Thomas George Thomas, 1st Viscount Tonypandy,  (29 January 1909 – 22 September 1997) was a British politician who served as a member of parliament (MP) and Speaker of the House of Commons from 1976 to 1983. He was elected as a Labour MP.

Born in Port Talbot, South Wales, he initially worked as a teacher in both London and Cardiff. A MP from 1945 to 1983, he held office in Harold Wilson's 1964–1970 Labour administration, notably as Secretary of State for Wales from 1968 to 1970. As a junior minister at the Welsh Office, he was one of the first on the scene of the Aberfan disaster (21 October 1966), and was later involved in the controversial government decision to use money from the Aberfan Charity Fund to clear remaining National Coal Board waste tips from around the village.

In 1976 Thomas was elected Speaker, in which role the first broadcasting of parliamentary proceedings brought him unprecedented public attention. He is the most recent Speaker to have served as a government minister before becoming Speaker. He retired from Parliament in 1983 and was elevated to the peerage as  Viscount Tonypandy, of Rhondda in the County of Mid Glamorgan.

Early life and education
Thomas was born in Port Talbot, Glamorgan, the second son of Zachariah Thomas, a Welsh-speaking miner from Carmarthen, and Emma Jane Tilbury, daughter of a founder of the English Methodist Church in Tonypandy.
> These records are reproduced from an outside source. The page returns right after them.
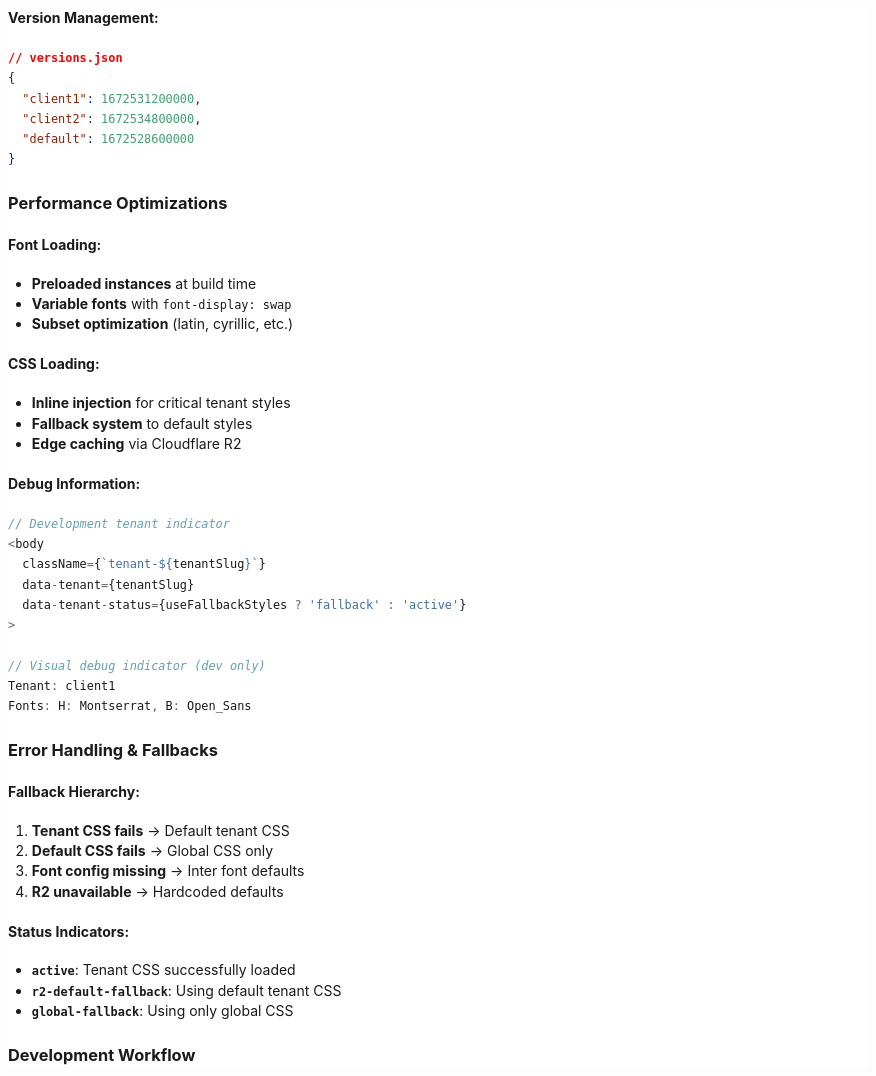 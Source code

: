 #### Version Management:
```json
// versions.json
{
  "client1": 1672531200000,
  "client2": 1672534800000,
  "default": 1672528600000
}
```

### Performance Optimizations

#### Font Loading:
- **Preloaded instances** at build time
- **Variable fonts** with `font-display: swap`
- **Subset optimization** (latin, cyrillic, etc.)

#### CSS Loading:
- **Inline injection** for critical tenant styles
- **Fallback system** to default styles
- **Edge caching** via Cloudflare R2

#### Debug Information:
```typescript
// Development tenant indicator
<body 
  className={`tenant-${tenantSlug}`}
  data-tenant={tenantSlug}
  data-tenant-status={useFallbackStyles ? 'fallback' : 'active'}
>

// Visual debug indicator (dev only)
Tenant: client1 
Fonts: H: Montserrat, B: Open_Sans
```

### Error Handling & Fallbacks

#### Fallback Hierarchy:
1. **Tenant CSS fails** → Default tenant CSS
2. **Default CSS fails** → Global CSS only
3. **Font config missing** → Inter font defaults
4. **R2 unavailable** → Hardcoded defaults

#### Status Indicators:
- **`active`**: Tenant CSS successfully loaded
- **`r2-default-fallback`**: Using default tenant CSS
- **`global-fallback`**: Using only global CSS

### Development Workflow
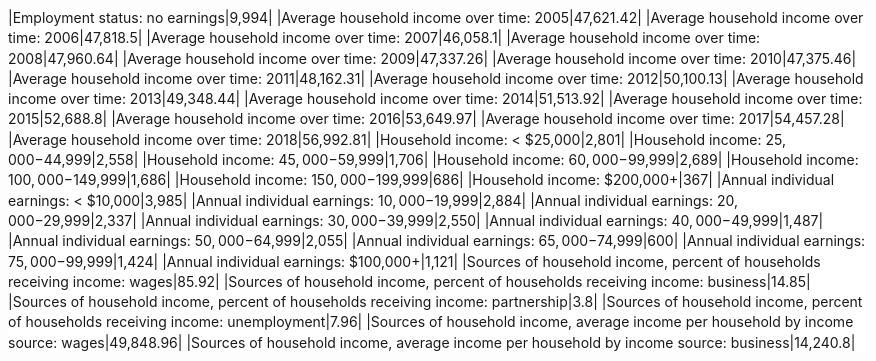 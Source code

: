 |Employment status: no earnings|9,994|
|Average household income over time: 2005|47,621.42|
|Average household income over time: 2006|47,818.5|
|Average household income over time: 2007|46,058.1|
|Average household income over time: 2008|47,960.64|
|Average household income over time: 2009|47,337.26|
|Average household income over time: 2010|47,375.46|
|Average household income over time: 2011|48,162.31|
|Average household income over time: 2012|50,100.13|
|Average household income over time: 2013|49,348.44|
|Average household income over time: 2014|51,513.92|
|Average household income over time: 2015|52,688.8|
|Average household income over time: 2016|53,649.97|
|Average household income over time: 2017|54,457.28|
|Average household income over time: 2018|56,992.81|
|Household income: < $25,000|2,801|
|Household income: $25,000-$44,999|2,558|
|Household income: $45,000-$59,999|1,706|
|Household income: $60,000-$99,999|2,689|
|Household income: $100,000-$149,999|1,686|
|Household income: $150,000-$199,999|686|
|Household income: $200,000+|367|
|Annual individual earnings: < $10,000|3,985|
|Annual individual earnings: $10,000-$19,999|2,884|
|Annual individual earnings: $20,000-$29,999|2,337|
|Annual individual earnings: $30,000-$39,999|2,550|
|Annual individual earnings: $40,000-$49,999|1,487|
|Annual individual earnings: $50,000-$64,999|2,055|
|Annual individual earnings: $65,000-$74,999|600|
|Annual individual earnings: $75,000-$99,999|1,424|
|Annual individual earnings: $100,000+|1,121|
|Sources of household income, percent of households receiving income: wages|85.92|
|Sources of household income, percent of households receiving income: business|14.85|
|Sources of household income, percent of households receiving income: partnership|3.8|
|Sources of household income, percent of households receiving income: unemployment|7.96|
|Sources of household income, average income per household by income source: wages|49,848.96|
|Sources of household income, average income per household by income source: business|14,240.8| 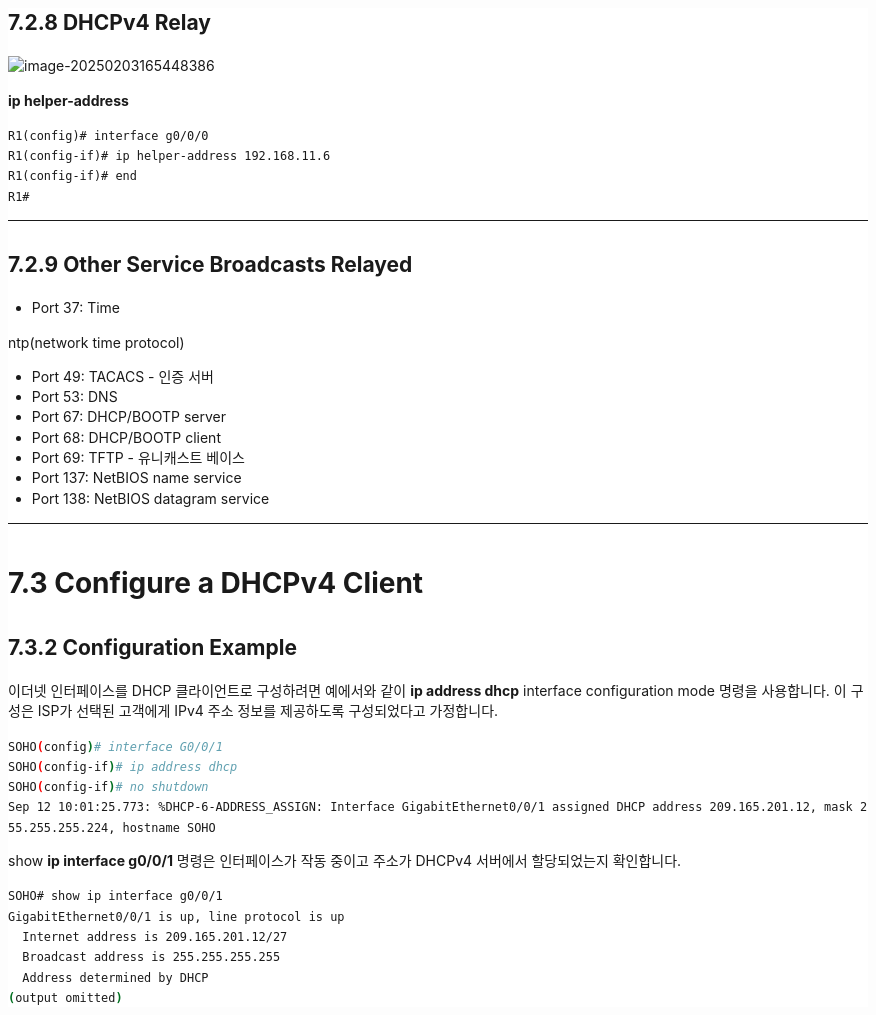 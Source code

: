 ## 7.2.8 DHCPv4 Relay

![image-20250203165448386](/Users/changhee/2WindowLight.github.io/_posts/images/2025-02-03-cisco/image-20250203165448386.png)



**ip helper-address**

```
R1(config)# interface g0/0/0
R1(config-if)# ip helper-address 192.168.11.6
R1(config-if)# end
R1#
```



------

## 7.2.9 Other Service Broadcasts Relayed



- Port 37: Time

ntp(network time protocol)

- Port 49: TACACS - 인증 서버
- Port 53: DNS
- Port 67: DHCP/BOOTP server
- Port 68: DHCP/BOOTP client
- Port 69: TFTP - 유니캐스트 베이스
- Port 137: NetBIOS name service
- Port 138: NetBIOS datagram service



------

# 7.3 Configure a DHCPv4 Client



## 7.3.2 Configuration Example

이더넷 인터페이스를 DHCP 클라이언트로 구성하려면 예에서와 같이 **ip address dhcp** interface configuration mode 명령을 사용합니다. 이 구성은 ISP가 선택된 고객에게 IPv4 주소 정보를 제공하도록 구성되었다고 가정합니다.

```bash
SOHO(config)# interface G0/0/1
SOHO(config-if)# ip address dhcp
SOHO(config-if)# no shutdown
Sep 12 10:01:25.773: %DHCP-6-ADDRESS_ASSIGN: Interface GigabitEthernet0/0/1 assigned DHCP address 209.165.201.12, mask 255.255.255.224, hostname SOHO

```

show **ip interface g0/0/1** 명령은 인터페이스가 작동 중이고 주소가 DHCPv4 서버에서 할당되었는지 확인합니다.

```bash
SOHO# show ip interface g0/0/1
GigabitEthernet0/0/1 is up, line protocol is up
  Internet address is 209.165.201.12/27
  Broadcast address is 255.255.255.255
  Address determined by DHCP
(output omitted)

```

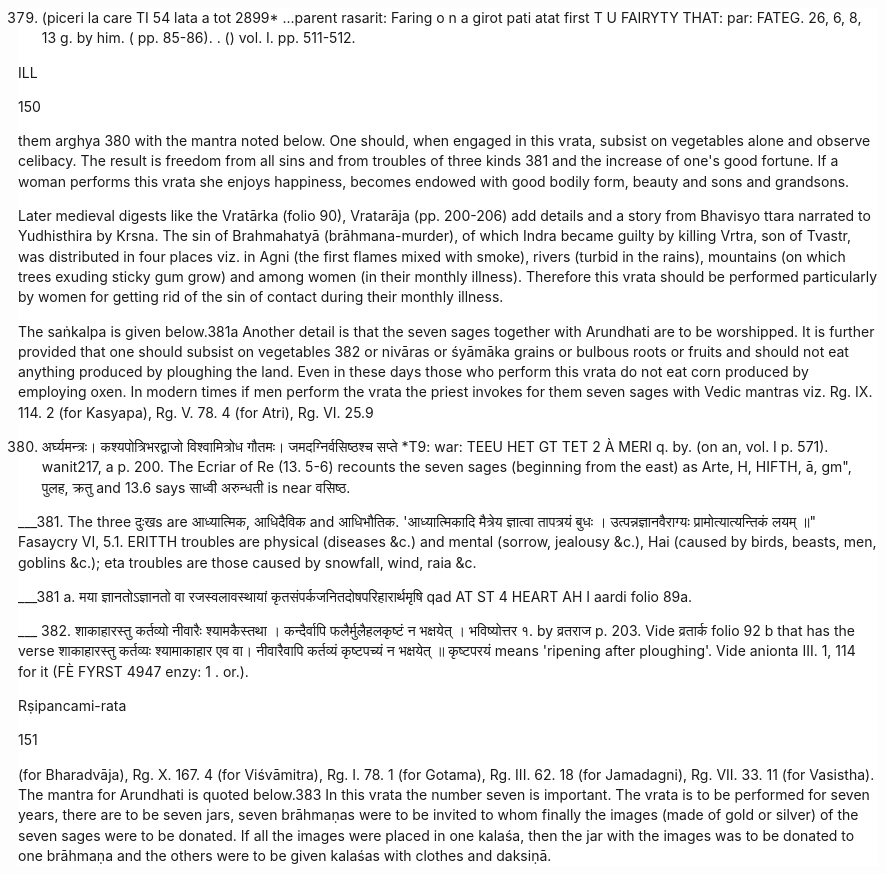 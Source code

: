 379. (piceri la care TI 54 lata a tot 2899* ...parent rasarit: Faring o n a girot pati atat first T U FAIRYTY THAT: par: FATEG. 26, 6, 8, 13 g. by him. ( pp. 85-86). . () vol. I. pp. 511-512. 

ILL 

150 





them arghya 380 with the mantra noted below. One should, when engaged in this vrata, subsist on vegetables alone and observe celibacy. The result is freedom from all sins and from troubles of three kinds 381 and the increase of one's good fortune. If a woman performs this vrata she enjoys happiness, becomes endowed with good bodily form, beauty and sons and grandsons. 

Later medieval digests like the Vratārka (folio 90), Vratarāja (pp. 200-206) add details and a story from Bhavisyo ttara narrated to Yudhisthira by Krsna. The sin of Brahmahatyā (brāhmana-murder), of which Indra became guilty by killing Vrtra, son of Tvastr, was distributed in four places viz. in Agni (the first flames mixed with smoke), rivers (turbid in the rains), mountains (on which trees exuding sticky gum grow) and among women (in their monthly illness). Therefore this vrata should be performed particularly by women for getting rid of the sin of contact during their monthly illness. 

The saṅkalpa is given below.381a Another detail is that the seven sages together with Arundhati are to be worshipped. It is further provided that one should subsist on vegetables 382 or nivāras or śyāmāka grains or bulbous roots or fruits and should not eat anything produced by ploughing the land. Even in these days those who perform this vrata do not eat corn produced by employing oxen. In modern times if men perform the vrata the priest invokes for them seven sages with Vedic mantras viz. Rg. IX. 114. 2 (for Kasyapa), Rg. V. 78. 4 (for Atri), Rg. VI. 25.9 

380. अर्घ्यमन्त्रः। कश्यपोत्रिभरद्वाजो विश्वामित्रोध गौतमः। जमदग्निर्वसिष्ठश्च सप्ते *T9: war: TEEU HET GT TET 2 À MERI q. by. (on an, vol. I p. 571). wanit217, a p. 200. The Ecriar of Re (13. 5-6) recounts the seven sages (beginning from the east) as Arte, H, HIFTH, ā, gm", पुलह, क्रतु and 13.6 says साध्वी अरुन्धती is near वसिष्ठ. 

___381. The three दुःखs are आध्यात्मिक, आधिदैविक and आधिभौतिक. 'आध्यात्मिकादि मैत्रेय ज्ञात्वा तापत्रयं बुधः । उत्पन्नज्ञानवैराग्यः प्रामोत्यात्यन्तिकं लयम् ॥" Fasaycry VI, 5.1. ERITTH troubles are physical (diseases &c.) and mental (sorrow, jealousy &c.), Hai (caused by birds, beasts, men, goblins &c.); eta troubles are those caused by snowfall, wind, raia &c. 

___381 a. मया ज्ञानतोऽज्ञानतो वा रजस्वलावस्थायां कृतसंपर्कजनितदोषपरिहारार्थमृषि qad AT ST 4 HEART AH I aardi folio 89a. 

___ 382. शाकाहारस्तु कर्तव्यो नीवारैः श्यामकैस्तथा । कन्दैर्वापि फलैर्मुलैहलकृष्टं न भक्षयेत् । भविष्योत्तर १. by व्रतराज p. 203. Vide व्रतार्क folio 92 b that has the verse शाकाहारस्तु कर्तव्यः श्यामाकाहार एव वा। नीवारैवापि कर्तव्यं कृष्टपच्यं न भक्षयेत् ॥ कृष्टपरयं means 'ripening after ploughing'. Vide anionta III. 1, 114 for it (FÈ FYRST 4947 enzy: 1 . or.). 

Rṣipancami-rata 

151 

(for Bharadvāja), Rg. X. 167. 4 (for Viśvāmitra), Rg. I. 78. 1 (for Gotama), Rg. III. 62. 18 (for Jamadagni), Rg. VII. 33. 11 (for Vasistha). The mantra for Arundhati is quoted below.383 In this vrata the number seven is important. The vrata is to be performed for seven years, there are to be seven jars, seven brāhmaṇas were to be invited to whom finally the images (made of gold or silver) of the seven sages were to be donated. If all the images were placed in one kalaśa, then the jar with the images was to be donated to one brāhmaṇa and the others were to be given kalaśas with clothes and daksiṇā.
He had two elder sisters, Ada May and Dolly, one elder brother Emrys and one younger brother Ivor. His father became a heavy drinker and the family were happy when he joined up at the start of the First World War. They were less pleased when Emma had to take her marriage certificate to court to prove she was Zachariah's wife and not the woman in Kent to whom he had allocated his soldier allowance. He never returned to South Wales and died of tuberculosis in 1925.

Thomas was raised by his mother in the village of Trealaw in South Wales, just across the Rhondda Fawr river from the town of Tonypandy. All four of his siblings left school at age 13. His two sisters went into domestic service, his elder brother went to work in a coal mine, and his younger brother worked in a shop. He attended Trealaw Boys' School where he passed the scholarship examination for Tonypandy Higher Grade School, later promoted to Tonypandy Secondary Grammar School. On leaving school Thomas became a pupil teacher, first in Trealaw and then in Fanshawe Crescent School, Dagenham, Essex, after which he did a two-year teacher-training course at University College, Southampton. He then worked as a teacher in both London and Cardiff.

Political career
Elected to Parliament in the Attlee landslide at the 1945 general election, Thomas held Cardiff Central between 1945 and 1950, and Cardiff West between 1950 and his retirement from the Commons at the 1983 general election. When the Labour Party came to power under Harold Wilson in 1964, Thomas was made joint Under-Secretary of State for the Home Department, In April 1966 he was appointed Minister of State for Wales, and was one of the first on the scene of the Aberfan disaster in October 1966.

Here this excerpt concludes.